Material provided:
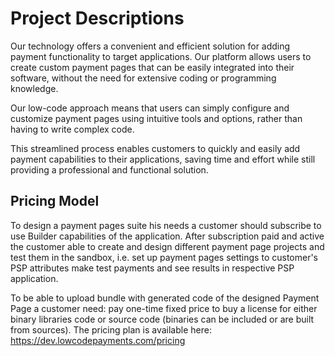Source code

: # Project Descriptions

Our technology offers a convenient and efficient solution for adding payment functionality to target applications. Our platform allows users to create custom payment pages that can be easily integrated into their software, without the need for extensive coding or programming knowledge.

Our low-code approach means that users can simply configure and customize payment pages using intuitive tools and options, rather than having to write complex code.

This streamlined process enables customers to quickly and easily add payment capabilities to their applications, saving time and effort while still providing a professional and functional solution.

## Pricing Model

To design a payment pages suite his needs a customer should subscribe to use Builder capabilities of the application. After subscription paid and active the customer able to create and design different payment page projects and test them in the sandbox, i.e. set up payment pages settings to customer's PSP attributes make test payments and see results in respective PSP application.

To be able to upload bundle with generated code of the designed Payment Page a customer need: pay one-time fixed price to buy a license for either binary libraries code or source code (binaries can be included or are built from sources). The pricing plan is available here: https://dev.lowcodepayments.com/pricing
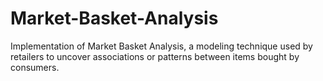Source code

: # Market-Basket-Analysis
Implementation of Market Basket Analysis, a modeling technique used by retailers to uncover associations or patterns between items bought by consumers.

Work instruction:
For the lines above, output exactly those from the line containing "# Project Descriptions" through the line containing "Our low-code approach", and skip the others.

Answer area:
: # Project Descriptions

Our technology offers a convenient and efficient solution for adding payment functionality to target applications. Our platform allows users to create custom payment pages that can be easily integrated into their software, without the need for extensive coding or programming knowledge.

Our low-code approach means that users can simply configure and customize payment pages using intuitive tools and options, rather than having to write complex code.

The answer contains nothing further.